[SUPPLIED RECORDS]
========

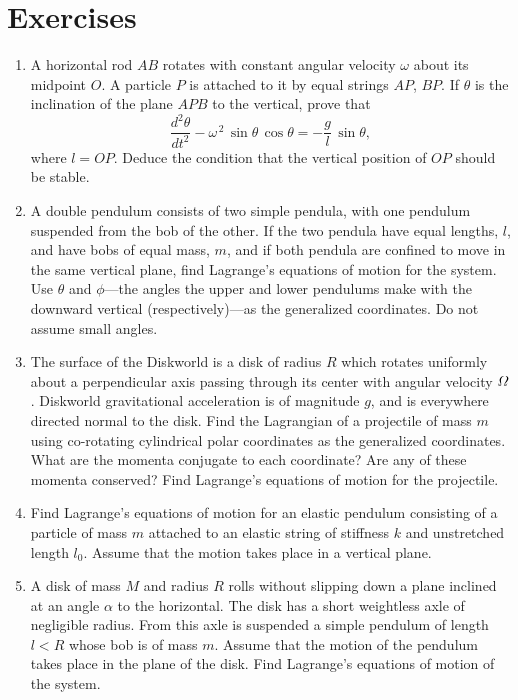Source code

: \section{Exercises}
{\small
\renewcommand{\theenumi}{9.\arabic{enumi}}
\begin{enumerate}
\item A horizontal rod $AB$ rotates with constant angular velocity $\omega$ about
its midpoint $O$. A particle $P$ is attached to it by equal strings $AP$, $BP$.
If $\theta$ is the inclination of the plane $APB$ to the vertical, prove that
$$
\frac{d^2\theta}{dt^2} -\omega^{\,2}\,\sin\theta\,\cos\theta = -\frac{g}{l}\,\sin\theta,
$$
where $l=OP$. Deduce the condition that the vertical position of $OP$ should be stable.

\item A double pendulum consists of two simple pendula, with one pendulum
suspended from the bob of the other. If the two pendula have equal lengths, $l$,
and have bobs of equal mass, $m$, and if both pendula are confined to move in the
same vertical plane, find Lagrange's equations of motion for the system. 
Use $\theta$ and $\phi$---the angles the upper and
lower pendulums  make with the downward vertical (respectively)---as the
generalized coordinates. Do
not assume small angles.

\item The surface of the Diskworld is a disk of radius $R$ which
rotates uniformly about a perpendicular axis passing through
its center with angular velocity ${\mit\Omega}$. Diskworld gravitational acceleration is of magnitude
$g$, and is everywhere directed normal to the disk.
Find the Lagrangian
of a projectile of mass $m$ using co-rotating cylindrical polar coordinates as the generalized
coordinates. What are the momenta conjugate to each coordinate? Are
any of these momenta conserved? Find Lagrange's equations of motion for
the projectile.

\item Find  Lagrange's equations of motion for  an elastic pendulum consisting of a particle
of mass $m$ attached to an elastic string of stiffness $k$ and unstretched
length $l_0$. Assume that the motion takes place in a vertical plane.

\item A disk of mass $M$ and radius $R$ rolls without slipping down a plane inclined at an angle $\alpha$ to the horizontal.
The disk has a short weightless axle of negligible radius. From this axle is suspended a simple pendulum
of length $l< R$ whose bob is of mass $m$. Assume that the motion of the pendulum takes place in the
plane of the disk. Find Lagrange's equations of motion of the system.


\end{enumerate}}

========

[WHAT TO DO] Set the material down exactly, images excluded.

[TASK RESPONSE]
Source code

: \section{Exercises}
{\small
\renewcommand{\theenumi}{9.\arabic{enumi}}
\begin{enumerate}
\item A horizontal rod $AB$ rotates with constant angular velocity $\omega$ about
its midpoint $O$. A particle $P$ is attached to it by equal strings $AP$, $BP$.
If $\theta$ is the inclination of the plane $APB$ to the vertical, prove that
$$
\frac{d^2\theta}{dt^2} -\omega^{\,2}\,\sin\theta\,\cos\theta = -\frac{g}{l}\,\sin\theta,
$$
where $l=OP$. Deduce the condition that the vertical position of $OP$ should be stable.

\item A double pendulum consists of two simple pendula, with one pendulum
suspended from the bob of the other. If the two pendula have equal lengths, $l$,
and have bobs of equal mass, $m$, and if both pendula are confined to move in the
same vertical plane, find Lagrange's equations of motion for the system. 
Use $\theta$ and $\phi$---the angles the upper and
lower pendulums  make with the downward vertical (respectively)---as the
generalized coordinates. Do
not assume small angles.

\item The surface of the Diskworld is a disk of radius $R$ which
rotates uniformly about a perpendicular axis passing through
its center with angular velocity ${\mit\Omega}$. Diskworld gravitational acceleration is of magnitude
$g$, and is everywhere directed normal to the disk.
Find the Lagrangian
of a projectile of mass $m$ using co-rotating cylindrical polar coordinates as the generalized
coordinates. What are the momenta conjugate to each coordinate? Are
any of these momenta conserved? Find Lagrange's equations of motion for
the projectile.

\item Find  Lagrange's equations of motion for  an elastic pendulum consisting of a particle
of mass $m$ attached to an elastic string of stiffness $k$ and unstretched
length $l_0$. Assume that the motion takes place in a vertical plane.

\item A disk of mass $M$ and radius $R$ rolls without slipping down a plane inclined at an angle $\alpha$ to the horizontal.
The disk has a short weightless axle of negligible radius. From this axle is suspended a simple pendulum
of length $l< R$ whose bob is of mass $m$. Assume that the motion of the pendulum takes place in the
plane of the disk. Find Lagrange's equations of motion of the system.


\end{enumerate}}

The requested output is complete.